He shook his head. "I prefer to submit and to suffer," said he.
"Don't be a fool," whispered Praxedis. "First you built your castle on the glittering rain-bow, and now that it has all tumbled down, you will allow them to illtreat you, into the bargain? As if they had a right to drag you away and to flog you! And you will let them have the pleasure of witnessing your humiliation?... it would be a nice spectacle for them, to be sure! 'One does not see an honest man hung every day,' said a man to me once in Constantinople, when I asked him why he was running."
"Where should I go to?" asked Ekkehard.
"Neither to the Reichenau, nor to your monastery," said Praxedis. "There is still many a hiding-place left in this world." She was getting impatient, and seizing Ekkehard by the hand, she dragged him on. "Forwards!" whispered she. He allowed himself to be led.
They slunk past the sleeping watchman; and now they stood in the courtyard, where the fountain was splashing merrily. Ekkehard bent over the spout, and took a long draught of the cool water.
"All is over now," said he. "And now away!"
It was a stormy night. "As the bridge is drawn up, you cannot go out by the doorway;" said Praxedis, "but you can get down between the rocks, on the eastern side. Our shepherd-boy has tried that path before."
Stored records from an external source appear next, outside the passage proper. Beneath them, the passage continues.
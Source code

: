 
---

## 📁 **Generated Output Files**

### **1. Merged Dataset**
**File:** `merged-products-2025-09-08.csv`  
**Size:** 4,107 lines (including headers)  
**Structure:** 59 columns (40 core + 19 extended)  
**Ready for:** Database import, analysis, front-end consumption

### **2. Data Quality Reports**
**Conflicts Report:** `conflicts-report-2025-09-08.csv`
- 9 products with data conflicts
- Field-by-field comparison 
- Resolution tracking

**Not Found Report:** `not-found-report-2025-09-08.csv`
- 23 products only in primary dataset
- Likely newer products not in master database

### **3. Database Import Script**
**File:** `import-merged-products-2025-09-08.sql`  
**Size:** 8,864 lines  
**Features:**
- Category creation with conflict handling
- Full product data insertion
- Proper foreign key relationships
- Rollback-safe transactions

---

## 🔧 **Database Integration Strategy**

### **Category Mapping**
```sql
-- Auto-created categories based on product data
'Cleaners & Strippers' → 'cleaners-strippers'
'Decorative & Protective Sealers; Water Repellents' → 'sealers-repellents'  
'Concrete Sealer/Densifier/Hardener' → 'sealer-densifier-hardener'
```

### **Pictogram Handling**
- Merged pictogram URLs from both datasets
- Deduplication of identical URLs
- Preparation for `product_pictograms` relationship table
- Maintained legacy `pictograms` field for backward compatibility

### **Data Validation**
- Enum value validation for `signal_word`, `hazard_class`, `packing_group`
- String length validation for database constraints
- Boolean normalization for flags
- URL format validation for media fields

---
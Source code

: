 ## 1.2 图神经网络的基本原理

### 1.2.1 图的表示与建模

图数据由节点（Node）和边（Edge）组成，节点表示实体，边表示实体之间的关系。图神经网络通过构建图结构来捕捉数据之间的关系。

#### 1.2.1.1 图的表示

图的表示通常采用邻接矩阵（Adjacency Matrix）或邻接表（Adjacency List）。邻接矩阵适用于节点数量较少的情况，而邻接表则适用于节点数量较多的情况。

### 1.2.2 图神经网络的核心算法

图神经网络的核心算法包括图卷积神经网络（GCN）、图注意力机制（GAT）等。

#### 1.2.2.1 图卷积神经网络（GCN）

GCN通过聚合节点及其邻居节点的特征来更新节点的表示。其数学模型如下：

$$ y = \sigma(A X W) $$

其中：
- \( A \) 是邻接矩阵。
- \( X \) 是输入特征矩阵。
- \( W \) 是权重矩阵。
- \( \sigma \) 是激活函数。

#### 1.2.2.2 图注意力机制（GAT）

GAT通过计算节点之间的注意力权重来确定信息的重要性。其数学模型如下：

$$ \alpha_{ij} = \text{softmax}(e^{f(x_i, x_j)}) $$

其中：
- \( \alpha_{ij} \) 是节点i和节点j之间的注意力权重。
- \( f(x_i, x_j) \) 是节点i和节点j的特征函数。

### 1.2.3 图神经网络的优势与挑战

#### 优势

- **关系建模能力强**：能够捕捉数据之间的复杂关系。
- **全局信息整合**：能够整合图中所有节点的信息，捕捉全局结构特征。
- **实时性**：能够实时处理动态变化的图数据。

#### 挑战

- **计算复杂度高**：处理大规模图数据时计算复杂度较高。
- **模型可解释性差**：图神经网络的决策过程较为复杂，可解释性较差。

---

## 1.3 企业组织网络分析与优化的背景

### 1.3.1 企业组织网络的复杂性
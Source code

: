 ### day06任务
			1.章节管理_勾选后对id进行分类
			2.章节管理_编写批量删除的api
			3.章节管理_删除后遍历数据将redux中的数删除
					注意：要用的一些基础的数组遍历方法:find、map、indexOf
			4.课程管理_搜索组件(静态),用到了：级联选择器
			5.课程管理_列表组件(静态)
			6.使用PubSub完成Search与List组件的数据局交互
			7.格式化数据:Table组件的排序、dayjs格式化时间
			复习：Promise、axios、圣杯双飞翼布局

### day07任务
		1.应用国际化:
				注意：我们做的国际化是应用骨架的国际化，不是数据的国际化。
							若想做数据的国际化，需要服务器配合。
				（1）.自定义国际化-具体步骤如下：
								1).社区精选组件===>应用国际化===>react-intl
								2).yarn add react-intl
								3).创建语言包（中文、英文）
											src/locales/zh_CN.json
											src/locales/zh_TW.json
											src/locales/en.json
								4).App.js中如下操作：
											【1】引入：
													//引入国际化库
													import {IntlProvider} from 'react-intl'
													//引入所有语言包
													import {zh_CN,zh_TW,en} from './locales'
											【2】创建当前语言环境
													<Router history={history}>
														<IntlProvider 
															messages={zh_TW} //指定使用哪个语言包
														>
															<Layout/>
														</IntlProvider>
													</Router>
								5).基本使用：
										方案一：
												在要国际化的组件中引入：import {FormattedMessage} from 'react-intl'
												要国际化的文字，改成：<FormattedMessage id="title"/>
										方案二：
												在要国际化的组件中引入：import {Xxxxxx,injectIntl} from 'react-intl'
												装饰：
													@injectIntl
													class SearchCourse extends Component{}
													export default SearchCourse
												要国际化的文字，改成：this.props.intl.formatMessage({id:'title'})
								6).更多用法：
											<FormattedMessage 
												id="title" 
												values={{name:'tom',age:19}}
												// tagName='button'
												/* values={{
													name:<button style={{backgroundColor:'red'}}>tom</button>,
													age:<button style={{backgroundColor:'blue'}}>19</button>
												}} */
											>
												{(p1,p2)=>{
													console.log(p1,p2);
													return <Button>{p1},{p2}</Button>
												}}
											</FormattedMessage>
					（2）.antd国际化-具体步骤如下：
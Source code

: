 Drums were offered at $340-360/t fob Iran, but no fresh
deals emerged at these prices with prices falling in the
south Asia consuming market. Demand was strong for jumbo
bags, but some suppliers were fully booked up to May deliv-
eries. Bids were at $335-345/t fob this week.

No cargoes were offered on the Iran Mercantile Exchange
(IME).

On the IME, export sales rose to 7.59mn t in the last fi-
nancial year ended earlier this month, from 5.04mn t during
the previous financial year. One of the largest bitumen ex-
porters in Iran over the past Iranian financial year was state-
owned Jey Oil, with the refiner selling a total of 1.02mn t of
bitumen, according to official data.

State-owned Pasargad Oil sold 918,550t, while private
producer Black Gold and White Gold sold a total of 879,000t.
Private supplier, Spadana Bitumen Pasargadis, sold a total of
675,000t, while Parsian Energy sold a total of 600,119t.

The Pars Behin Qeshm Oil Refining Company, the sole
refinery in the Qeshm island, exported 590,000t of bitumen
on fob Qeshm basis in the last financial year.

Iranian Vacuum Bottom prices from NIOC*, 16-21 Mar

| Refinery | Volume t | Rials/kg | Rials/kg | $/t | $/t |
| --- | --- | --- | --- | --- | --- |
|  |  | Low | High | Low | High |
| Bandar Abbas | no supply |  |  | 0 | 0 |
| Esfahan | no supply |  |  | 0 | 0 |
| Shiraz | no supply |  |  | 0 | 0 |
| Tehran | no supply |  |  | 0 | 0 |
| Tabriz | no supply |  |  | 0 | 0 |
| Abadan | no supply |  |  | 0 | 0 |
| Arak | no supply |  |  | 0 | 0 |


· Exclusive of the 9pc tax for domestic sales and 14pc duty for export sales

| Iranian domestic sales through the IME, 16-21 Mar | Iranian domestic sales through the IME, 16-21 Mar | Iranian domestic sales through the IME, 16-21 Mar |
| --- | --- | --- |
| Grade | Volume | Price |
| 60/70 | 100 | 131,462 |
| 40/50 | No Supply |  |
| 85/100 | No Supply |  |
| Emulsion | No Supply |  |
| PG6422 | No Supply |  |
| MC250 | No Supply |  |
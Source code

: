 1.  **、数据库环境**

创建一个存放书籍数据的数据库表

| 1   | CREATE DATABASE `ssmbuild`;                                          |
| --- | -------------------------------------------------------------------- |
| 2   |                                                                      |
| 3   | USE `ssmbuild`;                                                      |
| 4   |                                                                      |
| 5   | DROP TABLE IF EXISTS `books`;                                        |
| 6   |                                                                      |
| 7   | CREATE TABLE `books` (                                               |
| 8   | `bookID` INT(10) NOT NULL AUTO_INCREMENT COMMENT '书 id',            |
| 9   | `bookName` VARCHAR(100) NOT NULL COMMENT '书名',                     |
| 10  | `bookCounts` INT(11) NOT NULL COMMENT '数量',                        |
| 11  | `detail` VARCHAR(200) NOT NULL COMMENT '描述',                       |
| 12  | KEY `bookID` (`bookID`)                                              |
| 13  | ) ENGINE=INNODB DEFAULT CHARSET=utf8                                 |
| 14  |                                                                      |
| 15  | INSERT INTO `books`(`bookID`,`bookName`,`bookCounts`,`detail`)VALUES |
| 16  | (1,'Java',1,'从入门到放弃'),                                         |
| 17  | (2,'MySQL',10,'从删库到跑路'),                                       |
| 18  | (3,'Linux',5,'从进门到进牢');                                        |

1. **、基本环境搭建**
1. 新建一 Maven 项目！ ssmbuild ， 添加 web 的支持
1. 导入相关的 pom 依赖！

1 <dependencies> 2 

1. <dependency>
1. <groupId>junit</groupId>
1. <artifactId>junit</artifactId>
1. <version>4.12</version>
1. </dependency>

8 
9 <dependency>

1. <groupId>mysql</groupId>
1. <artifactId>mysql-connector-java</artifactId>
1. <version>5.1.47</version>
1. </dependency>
They entered the little garden. A gust of wind was rocking the branches of the maple-tree, to and fro. Ekkehard felt as if he were in a dream.
He mounted the battlement. Steep and rugged the grey rocks sloped into the valley, that now looked like a dark yawning abyss. Black clouds were chasing each other, along the dusky sky; weird uncouth shapes, resembling two bears pursuing a winged dragon. After a while, the fantastic forms united into one shapeless mass, which the wind drifted onwards towards the Bodensee, that glittered faintly in the distance. The whole landscape could only be seen in indistinct outlines.
"Blessings on your way," said Praxedis.